Monday, February 4, 2008
5:00-7:00 PM
DFA 2.204
Map to Doty Fine Arts Building (DFA)
Dipti Desai
New York University
Picturing a Culture of Invisibility: Mass Incarceration, Immigration, and Education
Dipti Desai is an Associate Professor and Director of the Art Education Program. Prior to coming to NYU, she taught art education at SUNY-New Paltz and was the Co-Director of the controversial 1997 National Arts Now Conference: "Subject to Desire: Refiguring the Body." Her teaching career involves two years in New Zealand, where she taught courses in Education at Victoria University in Wellington and extensive experience teaching students from diverse cultural and ethnic backgrounds at the elementary and middle school level in the United States, India, and New Zealand. As a scholar, educator and artist she is committed to addressing the formative role of visual representation and its politics in order to affect social change. Her research examines the ways visual representations construct meaning about culture in various pedagogical sites. She has published several articles in art education journals on the politics of multicultural art education and more recently on critical pedagogy in art education. Her current research involves examiningthe articulation between immigration and incarceration through contemporary art practices as pedagogical sites.
Laurie E. Hicks
University of Maine
Through the Viewfinder: Snapshots of Tourist Snapshots
Professor Laurie E. Hicks is a Professor of Art in the Department of Art at the University of Maine and Interim Director of the University of Maine, Museum of Art.
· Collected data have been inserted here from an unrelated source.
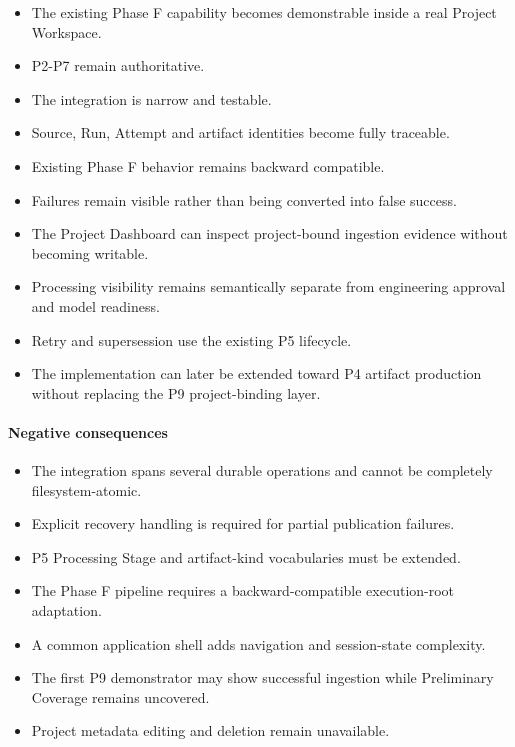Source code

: \begin{itemize}
\tightlist
\item
  The existing Phase F capability becomes demonstrable inside a real Project Workspace.
\item
  P2-P7 remain authoritative.
\item
  The integration is narrow and testable.
\item
  Source, Run, Attempt and artifact identities become fully traceable.
\item
  Existing Phase F behavior remains backward compatible.
\item
  Failures remain visible rather than being converted into false success.
\item
  The Project Dashboard can inspect project-bound ingestion evidence without becoming writable.
\item
  Processing visibility remains semantically separate from engineering approval and model readiness.
\item
  Retry and supersession use the existing P5 lifecycle.
\item
  The implementation can later be extended toward P4 artifact production without replacing the P9 project-binding layer.
\end{itemize}

\hypertarget{negative-consequences}{%
\paragraph{Negative consequences}\label{negative-consequences}}

\begin{itemize}
\tightlist
\item
  The integration spans several durable operations and cannot be completely filesystem-atomic.
\item
  Explicit recovery handling is required for partial publication failures.
\item
  P5 Processing Stage and artifact-kind vocabularies must be extended.
\item
  The Phase F pipeline requires a backward-compatible execution-root adaptation.
\item
  A common application shell adds navigation and session-state complexity.
\item
  The first P9 demonstrator may show successful ingestion while Preliminary Coverage remains uncovered.
\item
  Project metadata editing and deletion remain unavailable.
\end{itemize}

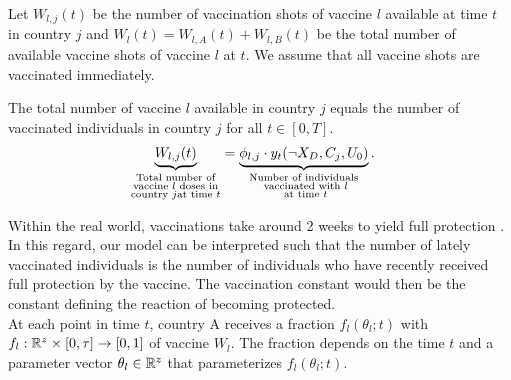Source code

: Let $W_{l,j}(t)$ be the number of vaccination shots of vaccine $l$ available at time $t$ in country $j$ and $W_l(t) = W_{l,A}(t) + W_{l,B}(t)$ be the total number of available vaccine shots of vaccine $l$ at $t$. We assume that all vaccine shots are vaccinated immediately.
\begin{assumption}
\label{ass:vacc_immediately}
The total number of vaccine $l$ available in country $j$ equals the number of vaccinated individuals in country $j$ for all $t \in [0, T]$. 
\begin{align}
\label{eq:vaccine_country}
\underbrace{W_{l,j}(t)}_{\substack{\text{Total number of} \\ \text{vaccine } l \text{ doses in} \\ \text{country } j \text{at time } t}} &= \underbrace{\phi_{l, j} \cdot y_t(\neg X_D, C_j, U_0)}_{\substack{\text{Number of individuals} \\ \text{ vaccinated with } l \\ \text{ at time } t}}  . 
\end{align}
\end{assumption}
\noindent Within the real world, vaccinations take around 2 weeks to yield full protection \citep{cdc.2021}. In this regard, our model can be interpreted such that the number of lately vaccinated individuals is the number of individuals who have recently received full protection by the vaccine. The vaccination constant would then be the constant defining the reaction of becoming protected. \\

At each point in time $t$, country A receives a fraction $f_{l}(\theta_l; t)$ with $f_{l}: \mathbb{R}^{z} \times [0, \tau] \to [0,1]$ of vaccine $W_l$. The fraction depends on the time $t$ and a parameter vector $\theta_l \in \mathbb{R}^{z}$ that parameterizes $f_{l}(\theta_l; t)$.\\

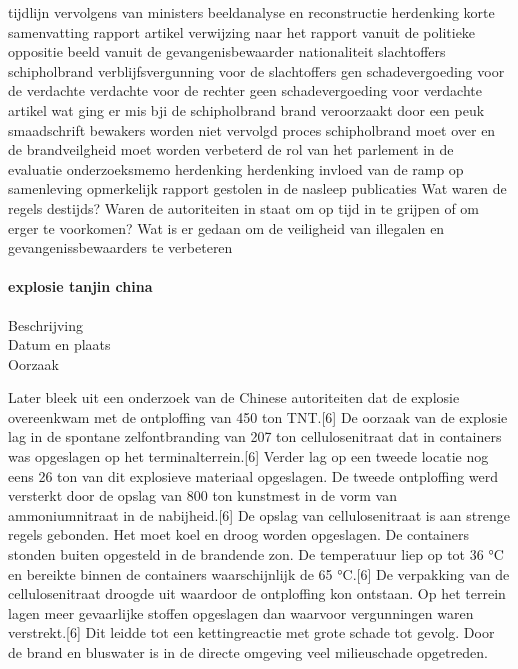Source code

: tijdlijn
\cite{singeluitgeverijenSchipholbrand}
vervolgens van ministers
beeldanalyse en reconstructie
\cite{eenvandaagschipholbrand}
herdenking
korte samenvatting
rapport
artikel
verwijzing naar het rapport vanuit de politieke oppositie
beeld vanuit de gevangenisbewaarder
nationaliteit slachtoffers schipholbrand
verblijfsvergunning voor de slachtoffers
gen schadevergoeding voor de verdachte
verdachte voor de rechter
geen schadevergoeding voor verdachte
artikel wat ging er mis bji de schipholbrand
brand veroorzaakt door een peuk
smaadschrift
bewakers worden niet vervolgd
proces schipholbrand moet over en de brandveilgheid moet worden verbeterd
de rol van het parlement in de evaluatie
\cite{parlementairemonitorschipholbrand}
onderzoeksmemo
herdenking
herdenking
invloed van de ramp op samenleving
\cite{videonpoNOVA13112008}
opmerkelijk rapport gestolen in de nasleep
\cite{rizoomes01052014schipholbrand}
publicaties
\cite{heuvelkroesschipholbrandcamerabeelden}
Wat waren de regels destijds?
Waren de autoriteiten in staat om op tijd in te grijpen of om erger te voorkomen?
Wat is er gedaan om de veiligheid van illegalen en gevangenissbewaarders te verbeteren

\paragraph{explosie tanjin china }

\begin{description}
\item[Beschrijving]
\item[Datum en plaats] 
\item[Oorzaak]
\end{description}

Later bleek uit een onderzoek van de Chinese autoriteiten dat de explosie overeenkwam met de ontploffing van 450 ton TNT.[6] 
De oorzaak van de explosie lag in de spontane zelfontbranding van 207 ton cellulosenitraat dat in containers was opgeslagen op het terminalterrein.[6] 
Verder lag op een tweede locatie nog eens 26 ton van dit explosieve materiaal opgeslagen.
De tweede ontploffing werd versterkt door de opslag van 800 ton kunstmest in de vorm van ammoniumnitraat in de nabijheid.[6]
De opslag van cellulosenitraat is aan strenge regels gebonden. Het moet koel en droog worden opgeslagen. De containers stonden buiten opgesteld in de brandende zon. De temperatuur liep op tot 36 °C en bereikte binnen de containers waarschijnlijk de 65 °C.[6] De verpakking van de cellulosenitraat droogde uit waardoor de ontploffing kon ontstaan. Op het terrein lagen meer gevaarlijke stoffen opgeslagen dan waarvoor vergunningen waren verstrekt.[6] Dit leidde tot een kettingreactie met grote schade tot gevolg. Door de brand en bluswater is in de directe omgeving veel milieuschade opgetreden.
She was founding editor of the journal, Gender Issues in Art and Education. Her research and publications focus on issues pertaining to feminism, cultural theory and environmental responsibility. Her most recent publications have explored the concept of play and its contribution to our understanding of a socially responsible art education; contemporary body modification as a process of liberation; and the relationship of visual and material culture to our memory of place. Professor Hicks’ recent artistic work, "Icelandic Particulars" links her scholarly interest in our memory of place with photographic representations of experiences of place. Her current research and artistic work focuses on the cultural role of tourist images and artifacts, and explores the process, content, mnemonic and narrative nature of tourist snapshots.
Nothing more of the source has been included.